Task requirements – Copy out, from the entries below, each line holding the string "into".

[Stored data entries]
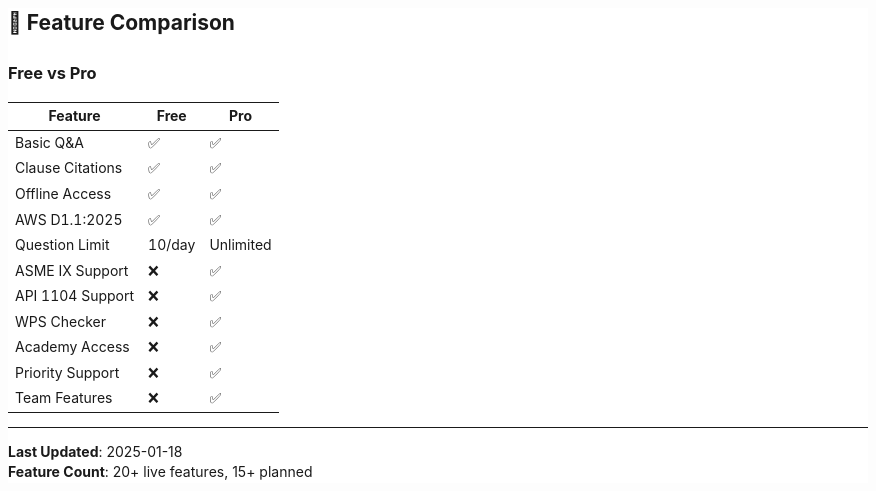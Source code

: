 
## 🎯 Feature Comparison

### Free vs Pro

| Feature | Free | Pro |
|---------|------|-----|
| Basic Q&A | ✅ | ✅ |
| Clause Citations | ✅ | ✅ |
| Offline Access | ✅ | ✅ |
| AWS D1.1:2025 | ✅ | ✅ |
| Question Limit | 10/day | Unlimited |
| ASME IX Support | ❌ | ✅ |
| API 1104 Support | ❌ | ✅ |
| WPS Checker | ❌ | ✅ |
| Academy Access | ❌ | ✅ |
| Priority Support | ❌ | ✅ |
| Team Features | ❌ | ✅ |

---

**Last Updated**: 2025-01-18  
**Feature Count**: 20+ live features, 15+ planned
---
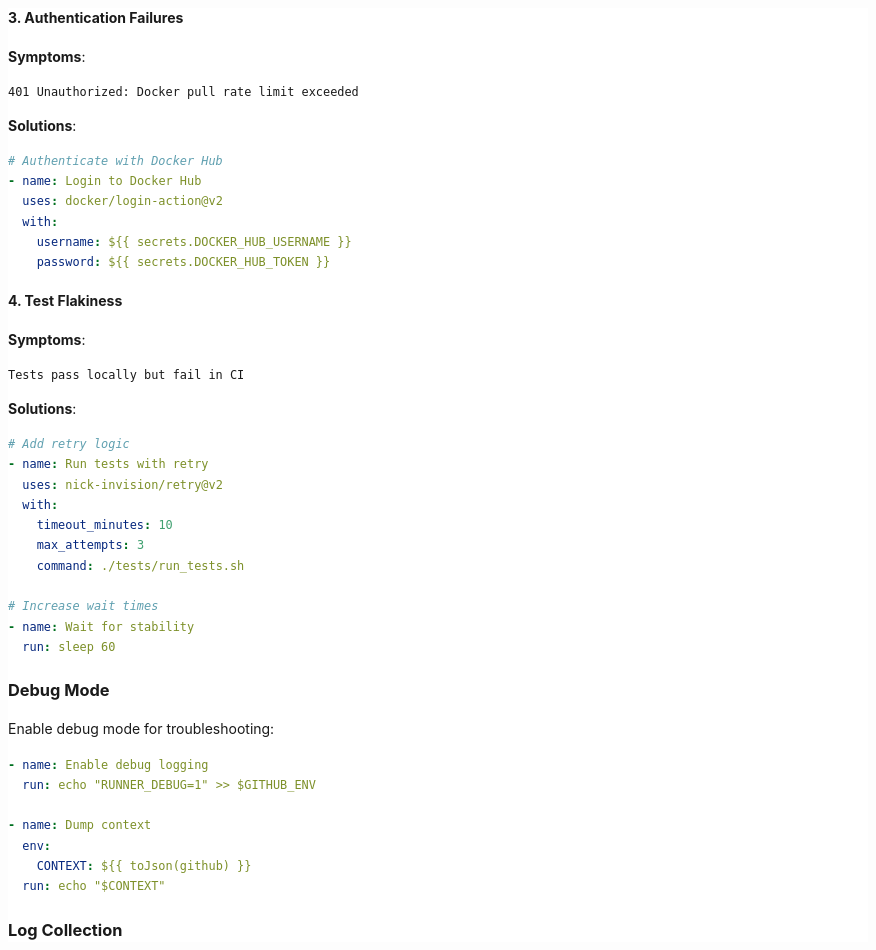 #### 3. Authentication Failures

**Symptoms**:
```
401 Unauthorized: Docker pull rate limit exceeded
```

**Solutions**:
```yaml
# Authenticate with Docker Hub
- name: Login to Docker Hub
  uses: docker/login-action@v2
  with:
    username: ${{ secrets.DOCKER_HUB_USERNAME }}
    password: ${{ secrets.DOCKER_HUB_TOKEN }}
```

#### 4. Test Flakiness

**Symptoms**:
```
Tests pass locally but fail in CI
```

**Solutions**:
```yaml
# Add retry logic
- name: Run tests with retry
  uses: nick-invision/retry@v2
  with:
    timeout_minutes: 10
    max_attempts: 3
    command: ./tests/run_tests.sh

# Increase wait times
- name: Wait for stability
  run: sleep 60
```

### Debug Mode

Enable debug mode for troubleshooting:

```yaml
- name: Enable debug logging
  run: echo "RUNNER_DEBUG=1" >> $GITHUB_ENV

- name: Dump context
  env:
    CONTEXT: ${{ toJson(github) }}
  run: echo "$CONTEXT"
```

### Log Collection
---
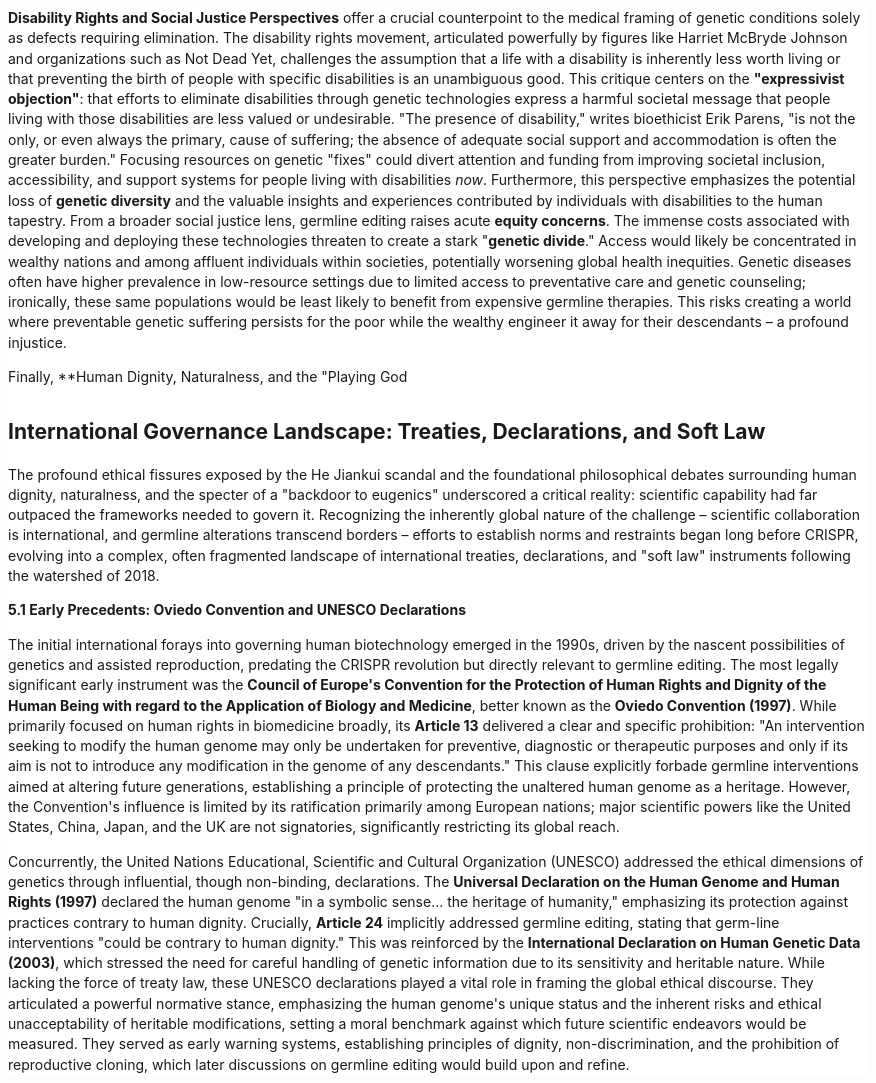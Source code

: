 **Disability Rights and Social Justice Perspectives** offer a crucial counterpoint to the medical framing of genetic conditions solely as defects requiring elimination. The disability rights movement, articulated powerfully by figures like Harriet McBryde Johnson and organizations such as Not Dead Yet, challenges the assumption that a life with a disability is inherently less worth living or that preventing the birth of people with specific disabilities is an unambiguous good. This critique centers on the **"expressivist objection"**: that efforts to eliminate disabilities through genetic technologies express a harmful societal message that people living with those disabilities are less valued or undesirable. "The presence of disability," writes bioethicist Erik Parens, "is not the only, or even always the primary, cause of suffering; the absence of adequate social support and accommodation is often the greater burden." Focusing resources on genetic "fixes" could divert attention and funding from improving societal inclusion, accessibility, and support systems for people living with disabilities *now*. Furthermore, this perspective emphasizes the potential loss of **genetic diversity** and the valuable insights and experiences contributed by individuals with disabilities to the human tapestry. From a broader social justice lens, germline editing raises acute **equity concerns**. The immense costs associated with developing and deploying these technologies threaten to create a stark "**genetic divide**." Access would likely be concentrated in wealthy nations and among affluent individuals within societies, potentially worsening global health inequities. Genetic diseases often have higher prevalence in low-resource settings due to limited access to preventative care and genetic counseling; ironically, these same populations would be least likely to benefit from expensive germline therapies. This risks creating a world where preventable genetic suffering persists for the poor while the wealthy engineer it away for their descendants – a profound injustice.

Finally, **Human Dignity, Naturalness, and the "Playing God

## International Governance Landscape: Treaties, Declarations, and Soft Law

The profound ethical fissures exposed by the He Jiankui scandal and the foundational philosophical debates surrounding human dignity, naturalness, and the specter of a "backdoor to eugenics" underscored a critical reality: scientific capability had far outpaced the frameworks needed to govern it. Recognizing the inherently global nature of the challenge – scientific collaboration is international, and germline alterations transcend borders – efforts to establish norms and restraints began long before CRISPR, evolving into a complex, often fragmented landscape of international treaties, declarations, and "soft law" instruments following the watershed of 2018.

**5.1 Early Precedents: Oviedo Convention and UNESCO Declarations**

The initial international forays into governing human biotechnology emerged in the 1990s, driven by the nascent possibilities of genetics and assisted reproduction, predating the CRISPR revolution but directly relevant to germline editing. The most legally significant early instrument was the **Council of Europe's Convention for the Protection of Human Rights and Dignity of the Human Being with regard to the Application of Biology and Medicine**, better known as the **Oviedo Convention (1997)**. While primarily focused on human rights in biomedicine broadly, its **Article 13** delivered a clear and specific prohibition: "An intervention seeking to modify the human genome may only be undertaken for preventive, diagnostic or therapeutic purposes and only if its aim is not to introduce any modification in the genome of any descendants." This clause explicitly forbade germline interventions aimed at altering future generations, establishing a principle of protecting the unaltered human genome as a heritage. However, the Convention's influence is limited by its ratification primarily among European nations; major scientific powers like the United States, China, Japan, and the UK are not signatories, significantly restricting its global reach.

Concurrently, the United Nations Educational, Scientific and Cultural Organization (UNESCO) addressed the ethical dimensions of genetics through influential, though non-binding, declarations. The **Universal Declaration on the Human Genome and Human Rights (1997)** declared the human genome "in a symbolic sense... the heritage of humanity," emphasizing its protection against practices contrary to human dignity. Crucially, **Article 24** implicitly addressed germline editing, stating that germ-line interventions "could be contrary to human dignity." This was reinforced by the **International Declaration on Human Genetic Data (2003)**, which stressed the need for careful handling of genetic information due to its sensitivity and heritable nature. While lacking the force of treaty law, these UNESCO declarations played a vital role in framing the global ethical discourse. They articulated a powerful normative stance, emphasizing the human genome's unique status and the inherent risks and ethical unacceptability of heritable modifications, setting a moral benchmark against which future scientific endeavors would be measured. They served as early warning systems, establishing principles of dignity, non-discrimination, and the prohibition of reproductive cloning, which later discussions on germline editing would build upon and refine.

Exercise answer –
The profound ethical fissures exposed by the He Jiankui scandal and the foundational philosophical debates surrounding human dignity, naturalness, and the specter of a "backdoor to eugenics" underscored a critical reality: scientific capability had far outpaced the frameworks needed to govern it. Recognizing the inherently global nature of the challenge – scientific collaboration is international, and germline alterations transcend borders – efforts to establish norms and restraints began long before CRISPR, evolving into a complex, often fragmented landscape of international treaties, declarations, and "soft law" instruments following the watershed of 2018.
The initial international forays into governing human biotechnology emerged in the 1990s, driven by the nascent possibilities of genetics and assisted reproduction, predating the CRISPR revolution but directly relevant to germline editing. The most legally significant early instrument was the **Council of Europe's Convention for the Protection of Human Rights and Dignity of the Human Being with regard to the Application of Biology and Medicine**, better known as the **Oviedo Convention (1997)**. While primarily focused on human rights in biomedicine broadly, its **Article 13** delivered a clear and specific prohibition: "An intervention seeking to modify the human genome may only be undertaken for preventive, diagnostic or therapeutic purposes and only if its aim is not to introduce any modification in the genome of any descendants." This clause explicitly forbade germline interventions aimed at altering future generations, establishing a principle of protecting the unaltered human genome as a heritage. However, the Convention's influence is limited by its ratification primarily among European nations; major scientific powers like the United States, China, Japan, and the UK are not signatories, significantly restricting its global reach.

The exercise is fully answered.